Pictures paired with source code:
# # # # # # #

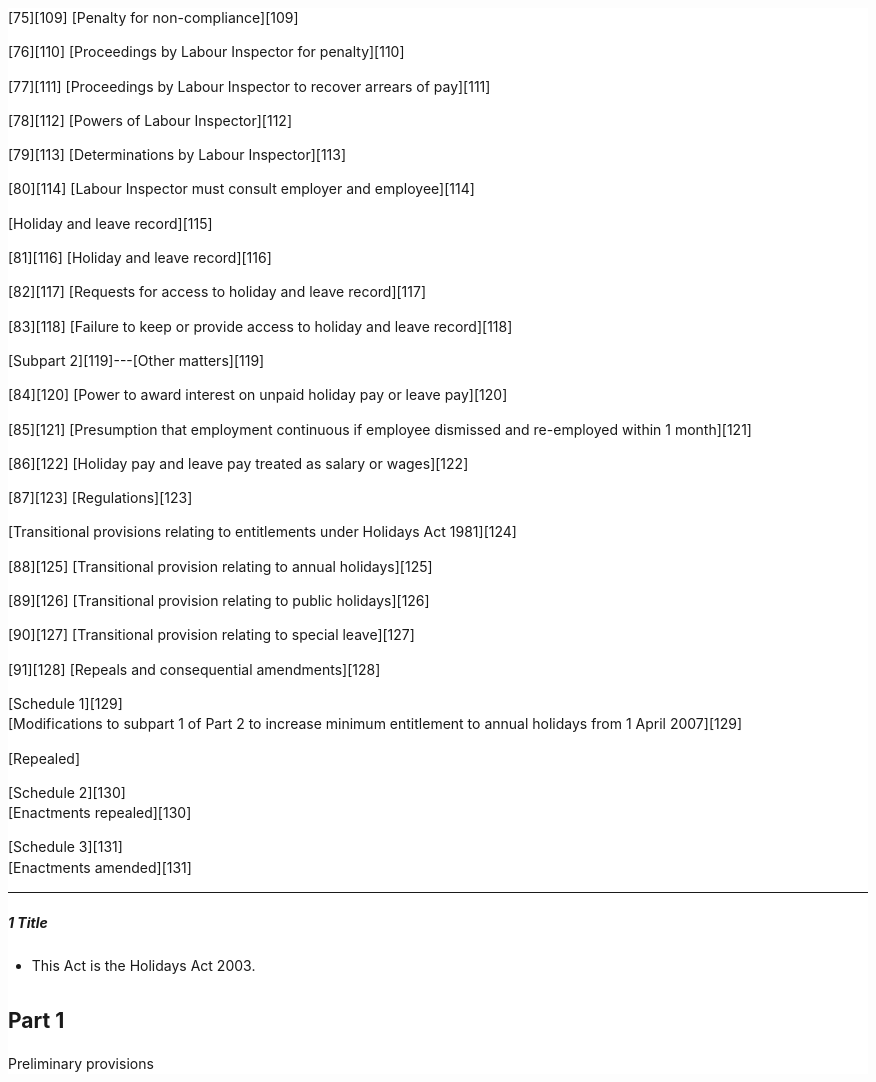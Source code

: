 [75][109] [Penalty for non-compliance][109]

[76][110] [Proceedings by Labour Inspector for penalty][110]

[77][111] [Proceedings by Labour Inspector to recover arrears of pay][111]

[78][112] [Powers of Labour Inspector][112]

[79][113] [Determinations by Labour Inspector][113]

[80][114] [Labour Inspector must consult employer and employee][114]

[Holiday and leave record][115]

[81][116] [Holiday and leave record][116]

[82][117] [Requests for access to holiday and leave record][117]

[83][118] [Failure to keep or provide access to holiday and leave record][118]

[Subpart 2][119]---[Other matters][119]

[84][120] [Power to award interest on unpaid holiday pay or leave pay][120]

[85][121] [Presumption that employment continuous if employee dismissed and re-employed within 1 month][121]

[86][122] [Holiday pay and leave pay treated as salary or wages][122]

[87][123] [Regulations][123]

[Transitional provisions relating to entitlements under Holidays Act 1981][124]

[88][125] [Transitional provision relating to annual holidays][125]

[89][126] [Transitional provision relating to public holidays][126]

[90][127] [Transitional provision relating to special leave][127]

[91][128] [Repeals and consequential amendments][128]

[Schedule 1][129]  
[Modifications to subpart 1 of Part 2 to increase minimum entitlement to annual holidays from 1 April 2007][129]

\[Repealed\]

[Schedule 2][130]  
[Enactments repealed][130]

[Schedule 3][131]  
[Enactments amended][131]

---

##### 1 Title
    
*   This Act is the Holidays Act 2003\.

## Part 1  
Preliminary provisions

# # # # # # #

Aim of the task. Write out exactly the lines that run from the one containing "[Holiday and leave record][115]" to the end of the records, both end lines included.

Written solution.
[Holiday and leave record][115]

[81][116] [Holiday and leave record][116]

[82][117] [Requests for access to holiday and leave record][117]

[83][118] [Failure to keep or provide access to holiday and leave record][118]

[Subpart 2][119]---[Other matters][119]

[84][120] [Power to award interest on unpaid holiday pay or leave pay][120]

[85][121] [Presumption that employment continuous if employee dismissed and re-employed within 1 month][121]

[86][122] [Holiday pay and leave pay treated as salary or wages][122]

[87][123] [Regulations][123]

[Transitional provisions relating to entitlements under Holidays Act 1981][124]

[88][125] [Transitional provision relating to annual holidays][125]

[89][126] [Transitional provision relating to public holidays][126]

[90][127] [Transitional provision relating to special leave][127]

[91][128] [Repeals and consequential amendments][128]

[Schedule 1][129]  
[Modifications to subpart 1 of Part 2 to increase minimum entitlement to annual holidays from 1 April 2007][129]

\[Repealed\]

[Schedule 2][130]  
[Enactments repealed][130]

[Schedule 3][131]  
[Enactments amended][131]

---

##### 1 Title
    
*   This Act is the Holidays Act 2003\.

## Part 1  
Preliminary provisions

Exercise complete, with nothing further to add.